Brief |
Restate the entries below without a single change.

Records excerpted from a collection |
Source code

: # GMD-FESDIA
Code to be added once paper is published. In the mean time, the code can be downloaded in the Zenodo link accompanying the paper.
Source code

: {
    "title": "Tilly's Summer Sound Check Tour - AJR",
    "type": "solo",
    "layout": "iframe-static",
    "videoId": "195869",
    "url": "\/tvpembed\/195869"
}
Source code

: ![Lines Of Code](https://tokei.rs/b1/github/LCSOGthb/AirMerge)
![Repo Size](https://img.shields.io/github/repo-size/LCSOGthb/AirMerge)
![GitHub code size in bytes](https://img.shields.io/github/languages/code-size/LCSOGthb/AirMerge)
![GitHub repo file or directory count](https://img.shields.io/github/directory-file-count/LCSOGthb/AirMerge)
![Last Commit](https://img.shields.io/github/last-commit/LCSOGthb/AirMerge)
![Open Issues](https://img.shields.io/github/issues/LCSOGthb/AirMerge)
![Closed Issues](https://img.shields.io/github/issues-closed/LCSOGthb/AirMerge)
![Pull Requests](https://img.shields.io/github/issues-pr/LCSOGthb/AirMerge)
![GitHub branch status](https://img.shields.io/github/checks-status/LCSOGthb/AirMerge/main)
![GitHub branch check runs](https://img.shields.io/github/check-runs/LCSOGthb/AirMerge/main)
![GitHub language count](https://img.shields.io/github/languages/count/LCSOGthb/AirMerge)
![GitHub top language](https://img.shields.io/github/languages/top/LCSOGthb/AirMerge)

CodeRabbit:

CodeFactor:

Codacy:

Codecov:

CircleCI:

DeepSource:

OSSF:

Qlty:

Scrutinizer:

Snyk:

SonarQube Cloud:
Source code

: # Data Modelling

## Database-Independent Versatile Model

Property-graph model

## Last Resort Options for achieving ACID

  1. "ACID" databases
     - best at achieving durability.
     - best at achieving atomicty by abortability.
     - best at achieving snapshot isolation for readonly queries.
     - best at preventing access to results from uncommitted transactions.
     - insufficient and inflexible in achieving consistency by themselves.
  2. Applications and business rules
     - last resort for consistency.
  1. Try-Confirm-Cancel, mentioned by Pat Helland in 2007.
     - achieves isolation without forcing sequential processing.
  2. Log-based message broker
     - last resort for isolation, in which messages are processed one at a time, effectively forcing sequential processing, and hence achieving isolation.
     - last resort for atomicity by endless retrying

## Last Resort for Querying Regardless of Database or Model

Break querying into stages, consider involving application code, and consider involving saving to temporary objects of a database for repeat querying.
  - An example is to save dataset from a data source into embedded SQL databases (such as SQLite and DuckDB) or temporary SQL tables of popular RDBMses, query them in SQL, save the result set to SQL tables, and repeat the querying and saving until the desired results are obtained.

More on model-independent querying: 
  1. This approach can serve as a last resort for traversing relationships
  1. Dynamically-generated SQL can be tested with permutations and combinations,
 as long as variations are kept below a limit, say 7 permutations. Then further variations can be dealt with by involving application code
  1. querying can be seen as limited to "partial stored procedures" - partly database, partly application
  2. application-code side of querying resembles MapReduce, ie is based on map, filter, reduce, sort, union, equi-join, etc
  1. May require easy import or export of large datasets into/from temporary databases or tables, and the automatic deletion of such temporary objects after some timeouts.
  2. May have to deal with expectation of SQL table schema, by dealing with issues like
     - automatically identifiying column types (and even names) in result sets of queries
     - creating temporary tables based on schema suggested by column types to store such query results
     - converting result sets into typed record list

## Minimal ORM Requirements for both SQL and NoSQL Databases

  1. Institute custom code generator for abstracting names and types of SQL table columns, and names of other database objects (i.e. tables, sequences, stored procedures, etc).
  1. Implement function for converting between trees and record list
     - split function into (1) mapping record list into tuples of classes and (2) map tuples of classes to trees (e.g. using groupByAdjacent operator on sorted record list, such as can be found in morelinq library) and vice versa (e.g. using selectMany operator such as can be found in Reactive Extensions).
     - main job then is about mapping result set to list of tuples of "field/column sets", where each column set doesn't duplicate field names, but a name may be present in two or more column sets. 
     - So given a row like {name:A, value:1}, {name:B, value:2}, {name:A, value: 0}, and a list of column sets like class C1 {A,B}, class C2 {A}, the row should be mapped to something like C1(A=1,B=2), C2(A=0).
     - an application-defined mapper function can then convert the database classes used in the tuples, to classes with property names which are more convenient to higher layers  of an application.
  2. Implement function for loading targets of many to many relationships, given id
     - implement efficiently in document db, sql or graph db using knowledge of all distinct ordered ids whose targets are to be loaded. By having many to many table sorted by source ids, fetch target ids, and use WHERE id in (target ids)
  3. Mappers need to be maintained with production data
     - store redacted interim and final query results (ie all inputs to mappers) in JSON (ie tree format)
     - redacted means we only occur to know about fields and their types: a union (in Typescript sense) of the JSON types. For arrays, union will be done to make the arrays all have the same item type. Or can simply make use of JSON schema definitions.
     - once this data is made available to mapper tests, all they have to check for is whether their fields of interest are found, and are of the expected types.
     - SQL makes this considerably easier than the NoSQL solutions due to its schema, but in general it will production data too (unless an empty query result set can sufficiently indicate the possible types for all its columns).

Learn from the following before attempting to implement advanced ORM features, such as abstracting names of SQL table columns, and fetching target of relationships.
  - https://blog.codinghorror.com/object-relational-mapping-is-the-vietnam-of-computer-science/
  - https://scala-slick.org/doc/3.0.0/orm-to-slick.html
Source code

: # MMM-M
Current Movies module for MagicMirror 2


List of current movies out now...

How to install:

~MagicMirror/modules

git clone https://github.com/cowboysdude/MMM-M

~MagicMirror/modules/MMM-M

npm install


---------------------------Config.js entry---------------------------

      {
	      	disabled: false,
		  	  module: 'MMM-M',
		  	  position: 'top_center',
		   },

Solution for this exercise |
Source code

: # GMD-FESDIA
Code to be added once paper is published. In the mean time, the code can be downloaded in the Zenodo link accompanying the paper.
Source code

: {
    "title": "Tilly's Summer Sound Check Tour - AJR",
    "type": "solo",
    "layout": "iframe-static",
    "videoId": "195869",
    "url": "\/tvpembed\/195869"
}
Source code

: ![Lines Of Code](https://tokei.rs/b1/github/LCSOGthb/AirMerge)
![Repo Size](https://img.shields.io/github/repo-size/LCSOGthb/AirMerge)
![GitHub code size in bytes](https://img.shields.io/github/languages/code-size/LCSOGthb/AirMerge)
![GitHub repo file or directory count](https://img.shields.io/github/directory-file-count/LCSOGthb/AirMerge)
![Last Commit](https://img.shields.io/github/last-commit/LCSOGthb/AirMerge)
![Open Issues](https://img.shields.io/github/issues/LCSOGthb/AirMerge)
![Closed Issues](https://img.shields.io/github/issues-closed/LCSOGthb/AirMerge)
![Pull Requests](https://img.shields.io/github/issues-pr/LCSOGthb/AirMerge)
![GitHub branch status](https://img.shields.io/github/checks-status/LCSOGthb/AirMerge/main)
![GitHub branch check runs](https://img.shields.io/github/check-runs/LCSOGthb/AirMerge/main)
![GitHub language count](https://img.shields.io/github/languages/count/LCSOGthb/AirMerge)
![GitHub top language](https://img.shields.io/github/languages/top/LCSOGthb/AirMerge)

CodeRabbit:

CodeFactor:

Codacy:

Codecov:

CircleCI:

DeepSource:

OSSF:

Qlty:

Scrutinizer:

Snyk:

SonarQube Cloud:
Source code

: # Data Modelling

## Database-Independent Versatile Model

Property-graph model

## Last Resort Options for achieving ACID

  1. "ACID" databases
     - best at achieving durability.
     - best at achieving atomicty by abortability.
     - best at achieving snapshot isolation for readonly queries.
     - best at preventing access to results from uncommitted transactions.
     - insufficient and inflexible in achieving consistency by themselves.
  2. Applications and business rules
     - last resort for consistency.
  1. Try-Confirm-Cancel, mentioned by Pat Helland in 2007.
     - achieves isolation without forcing sequential processing.
  2. Log-based message broker
     - last resort for isolation, in which messages are processed one at a time, effectively forcing sequential processing, and hence achieving isolation.
     - last resort for atomicity by endless retrying

## Last Resort for Querying Regardless of Database or Model

Break querying into stages, consider involving application code, and consider involving saving to temporary objects of a database for repeat querying.
  - An example is to save dataset from a data source into embedded SQL databases (such as SQLite and DuckDB) or temporary SQL tables of popular RDBMses, query them in SQL, save the result set to SQL tables, and repeat the querying and saving until the desired results are obtained.

More on model-independent querying: 
  1. This approach can serve as a last resort for traversing relationships
  1. Dynamically-generated SQL can be tested with permutations and combinations,
 as long as variations are kept below a limit, say 7 permutations. Then further variations can be dealt with by involving application code
  1. querying can be seen as limited to "partial stored procedures" - partly database, partly application
  2. application-code side of querying resembles MapReduce, ie is based on map, filter, reduce, sort, union, equi-join, etc
  1. May require easy import or export of large datasets into/from temporary databases or tables, and the automatic deletion of such temporary objects after some timeouts.
  2. May have to deal with expectation of SQL table schema, by dealing with issues like
     - automatically identifiying column types (and even names) in result sets of queries
     - creating temporary tables based on schema suggested by column types to store such query results
     - converting result sets into typed record list

## Minimal ORM Requirements for both SQL and NoSQL Databases

  1. Institute custom code generator for abstracting names and types of SQL table columns, and names of other database objects (i.e. tables, sequences, stored procedures, etc).
  1. Implement function for converting between trees and record list
     - split function into (1) mapping record list into tuples of classes and (2) map tuples of classes to trees (e.g. using groupByAdjacent operator on sorted record list, such as can be found in morelinq library) and vice versa (e.g. using selectMany operator such as can be found in Reactive Extensions).
     - main job then is about mapping result set to list of tuples of "field/column sets", where each column set doesn't duplicate field names, but a name may be present in two or more column sets. 
     - So given a row like {name:A, value:1}, {name:B, value:2}, {name:A, value: 0}, and a list of column sets like class C1 {A,B}, class C2 {A}, the row should be mapped to something like C1(A=1,B=2), C2(A=0).
     - an application-defined mapper function can then convert the database classes used in the tuples, to classes with property names which are more convenient to higher layers  of an application.
  2. Implement function for loading targets of many to many relationships, given id
     - implement efficiently in document db, sql or graph db using knowledge of all distinct ordered ids whose targets are to be loaded. By having many to many table sorted by source ids, fetch target ids, and use WHERE id in (target ids)
  3. Mappers need to be maintained with production data
     - store redacted interim and final query results (ie all inputs to mappers) in JSON (ie tree format)
     - redacted means we only occur to know about fields and their types: a union (in Typescript sense) of the JSON types. For arrays, union will be done to make the arrays all have the same item type. Or can simply make use of JSON schema definitions.
     - once this data is made available to mapper tests, all they have to check for is whether their fields of interest are found, and are of the expected types.
     - SQL makes this considerably easier than the NoSQL solutions due to its schema, but in general it will production data too (unless an empty query result set can sufficiently indicate the possible types for all its columns).

Learn from the following before attempting to implement advanced ORM features, such as abstracting names of SQL table columns, and fetching target of relationships.
  - https://blog.codinghorror.com/object-relational-mapping-is-the-vietnam-of-computer-science/
  - https://scala-slick.org/doc/3.0.0/orm-to-slick.html
Source code

: # MMM-M
Current Movies module for MagicMirror 2


List of current movies out now...

How to install:

~MagicMirror/modules

git clone https://github.com/cowboysdude/MMM-M

~MagicMirror/modules/MMM-M

npm install


---------------------------Config.js entry---------------------------

      {
	      	disabled: false,
		  	  module: 'MMM-M',
		  	  position: 'top_center',
		   },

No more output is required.